One advantage of the present invention is that the hydraulic mechanism including the control valve operates without the use of sliding seals, thereby eliminating potential hydraulic fluid leakage, reducing the need for service, and extending the life of the mechanism.
Another advantage of the mechanism of the present invention is that the control may be located remotely from the hydraulic mechanism at any desired location in the article of furniture. Thus, for example, the control valve may be located adjacent the seat of a chair or in the arm of a chair.
Yet another advantage of the mechanism according to the present invention is that the fixed volume reservoir may be located remotely from the hydraulic mechanism thereby permitting the lifting mechanism to occupy very little space in the base of the article of furniture. This permits flexibility in the design of the article of furniture incorporating the lifting mechanism of the instant invention.
A further advantage of the control assembly of the present invention is that the valve mechanism is extremely simple and effective and controls the fluid flow through the flexible conduit with a minimum of wear thereof because the control mechanism is so designed that rubbing action of the flexible conduit is reduced, thereby preventing wearing of the flexible conduit and potential ruptures therein.
A yet further advantage of the present invention is that the control valve is extremely simple and inexpensive and may be used with either a gas or a liquid as the working fluid for the lifting mechanism.
The invention, in one form thereof, comprises a fluid operated height adjustment mechanism for an article of furniture comprising a base, a first fluid filled reservoir and a second fluid filled reservoir. The second reservoir is supported by the base and has a variable volume. A telescoping support member is mounted on the second reservoir and is movable between an extended and retracted position in response to variations in the variable volume. A flexible conduit connects the first reservoir to the second reservoir. A control is provided for selectively controlling the flow of fluid between the first and second reservoirs and includes an actuator for actuating a pivotable closure device for selectively opening the flexible conduit and enabling fluid flow through the conduit.

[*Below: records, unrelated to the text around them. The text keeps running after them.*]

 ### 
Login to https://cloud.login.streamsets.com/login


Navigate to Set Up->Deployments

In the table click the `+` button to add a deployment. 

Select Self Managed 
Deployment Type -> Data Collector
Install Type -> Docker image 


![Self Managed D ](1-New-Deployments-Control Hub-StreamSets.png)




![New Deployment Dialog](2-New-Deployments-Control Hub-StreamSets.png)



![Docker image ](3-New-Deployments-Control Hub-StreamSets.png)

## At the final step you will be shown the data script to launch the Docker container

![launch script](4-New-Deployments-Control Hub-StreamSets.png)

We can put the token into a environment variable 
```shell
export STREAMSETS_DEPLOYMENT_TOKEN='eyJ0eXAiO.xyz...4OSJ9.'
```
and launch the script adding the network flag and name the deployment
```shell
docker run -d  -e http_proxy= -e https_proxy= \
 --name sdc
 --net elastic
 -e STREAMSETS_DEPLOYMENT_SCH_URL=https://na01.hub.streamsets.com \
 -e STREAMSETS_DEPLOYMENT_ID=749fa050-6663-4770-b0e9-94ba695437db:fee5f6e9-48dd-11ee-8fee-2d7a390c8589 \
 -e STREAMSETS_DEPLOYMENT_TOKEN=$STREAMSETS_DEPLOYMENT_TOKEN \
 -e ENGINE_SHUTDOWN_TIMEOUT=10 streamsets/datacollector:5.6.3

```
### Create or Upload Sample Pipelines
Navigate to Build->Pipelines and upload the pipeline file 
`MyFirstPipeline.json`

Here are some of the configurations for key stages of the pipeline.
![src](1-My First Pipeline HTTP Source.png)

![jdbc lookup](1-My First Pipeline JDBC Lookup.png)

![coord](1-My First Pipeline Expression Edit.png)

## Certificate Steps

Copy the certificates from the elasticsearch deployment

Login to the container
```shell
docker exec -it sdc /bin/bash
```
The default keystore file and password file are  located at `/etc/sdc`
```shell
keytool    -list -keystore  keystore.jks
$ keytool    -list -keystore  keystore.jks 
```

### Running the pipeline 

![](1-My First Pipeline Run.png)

The invention, in one form thereof, comprises a control valve for a chair height adjustment mechanism including a base and a first hollow member supported on the base. The hollow member contains a hydraulic liquid and includes a flexible diaphragm which forms a wall thereof. A vertically telescoping support member is supported on the first hollow member and in turn supports a chair seat. A second hollow member contains hydraulic liquid and a pressurized gas and is connected to the first hollow member by a flexible conduit. The control valve comprises a rotatable rod and a pinching device secured to the rod for selective rotation with the rod for pinching the flexible conduit to thereby close the conduit and prevent fluid flow therethrough. A lever is provided for selectively rotating the rod.
The invention, in one form thereof, still further provides a control mechanism for a hydraulic lifting assembly for supporting articles of furniture and includes a base, a support column secured to the base and a variable volume chamber comprising a flexible bag and supported by the column. The variable volume chamber contains a hydraulic liquid and supports a support member. A fixed volume chamber contains a liquid and a pressurized gas and is secured to the article of furniture. A flexible conduit interconnects the two chambers for transferring hydraulic fluid therebetween. The control mechanism comprises a cylindrical valve positionable for selectively pinching off the flexible conduit to disable the transfer of hydraulic fluid. The valve is secured to a rotatable actuator for pivoting the valve between its conduit pinching position and a position wherein fluid transfer is enabled. A lever is secured to the actuator for selective rotation thereof. A spring urges the cylindrical valve into its conduit pinching position.
It is an object of the present invention to provide a simple and reliable hydraulic lifting mechanism and control assembly for an article of furniture wherein no sliding seals are used.
It is another object of the present invention to provide a hydraulic lifting mechanism for an article of furniture wherein a flexible diaphragm member is used as one of the reservoirs.
It is still another object of the present invention to provide a hydraulic lifting mechanism for an article of furniture wherein the control may be located remotely from the base of the article of furniture.
A further object of the present invention is to provide a hydraulic mechanism for raising and lowering a chair seat and a control therefor wherein a rigid walled reservoir is located remotely from the hydraulic lifting mechanism.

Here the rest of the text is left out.